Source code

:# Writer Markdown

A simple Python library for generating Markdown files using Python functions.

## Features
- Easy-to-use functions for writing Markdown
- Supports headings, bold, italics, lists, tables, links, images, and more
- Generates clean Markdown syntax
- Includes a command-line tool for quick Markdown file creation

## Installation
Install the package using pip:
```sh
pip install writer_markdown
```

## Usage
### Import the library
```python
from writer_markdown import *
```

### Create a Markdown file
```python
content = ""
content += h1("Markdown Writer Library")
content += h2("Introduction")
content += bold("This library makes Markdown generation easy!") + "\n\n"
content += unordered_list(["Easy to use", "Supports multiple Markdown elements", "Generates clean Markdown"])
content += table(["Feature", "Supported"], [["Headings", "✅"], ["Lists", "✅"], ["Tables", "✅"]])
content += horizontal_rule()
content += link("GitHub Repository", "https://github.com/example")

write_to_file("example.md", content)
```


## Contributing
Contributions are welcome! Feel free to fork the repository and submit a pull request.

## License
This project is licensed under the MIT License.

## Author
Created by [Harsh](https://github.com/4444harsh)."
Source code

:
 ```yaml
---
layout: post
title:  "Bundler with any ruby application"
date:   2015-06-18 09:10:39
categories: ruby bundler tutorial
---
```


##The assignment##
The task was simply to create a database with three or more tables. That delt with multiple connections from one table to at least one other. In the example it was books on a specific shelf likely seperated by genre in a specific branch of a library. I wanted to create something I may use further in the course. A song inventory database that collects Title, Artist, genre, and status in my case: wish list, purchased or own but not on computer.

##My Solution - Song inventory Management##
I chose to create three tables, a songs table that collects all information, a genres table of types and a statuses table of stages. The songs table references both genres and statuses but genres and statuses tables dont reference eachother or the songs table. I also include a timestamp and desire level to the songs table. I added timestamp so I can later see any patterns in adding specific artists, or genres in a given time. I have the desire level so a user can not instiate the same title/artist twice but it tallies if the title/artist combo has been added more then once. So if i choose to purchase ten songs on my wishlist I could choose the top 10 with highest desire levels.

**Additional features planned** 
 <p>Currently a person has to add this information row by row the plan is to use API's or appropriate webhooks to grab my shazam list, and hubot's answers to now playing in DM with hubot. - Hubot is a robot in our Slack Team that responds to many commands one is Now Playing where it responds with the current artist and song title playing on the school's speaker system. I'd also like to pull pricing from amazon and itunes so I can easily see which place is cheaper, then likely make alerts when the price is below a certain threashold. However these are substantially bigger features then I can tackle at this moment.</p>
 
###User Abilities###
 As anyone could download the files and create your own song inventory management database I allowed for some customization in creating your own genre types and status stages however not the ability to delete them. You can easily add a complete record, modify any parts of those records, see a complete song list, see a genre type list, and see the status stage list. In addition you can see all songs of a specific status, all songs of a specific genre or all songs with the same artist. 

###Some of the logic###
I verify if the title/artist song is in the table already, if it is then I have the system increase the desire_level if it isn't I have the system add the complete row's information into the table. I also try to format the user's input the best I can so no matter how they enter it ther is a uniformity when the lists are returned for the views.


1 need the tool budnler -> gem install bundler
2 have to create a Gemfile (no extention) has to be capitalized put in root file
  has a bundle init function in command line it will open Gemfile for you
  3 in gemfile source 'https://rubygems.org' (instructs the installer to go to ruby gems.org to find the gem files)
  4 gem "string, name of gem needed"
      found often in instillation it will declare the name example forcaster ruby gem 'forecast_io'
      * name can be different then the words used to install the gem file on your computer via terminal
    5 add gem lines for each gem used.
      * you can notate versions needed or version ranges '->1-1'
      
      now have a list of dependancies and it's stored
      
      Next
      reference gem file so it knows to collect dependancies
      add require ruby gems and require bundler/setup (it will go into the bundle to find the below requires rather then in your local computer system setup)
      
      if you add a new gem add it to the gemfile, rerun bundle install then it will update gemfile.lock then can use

EXERCISE INSTRUCTIONS = Look for the word "using" in the listing above, and copy every line where you find it.

COMPLETED EXERCISE =
A simple Python library for generating Markdown files using Python functions.
Install the package using pip:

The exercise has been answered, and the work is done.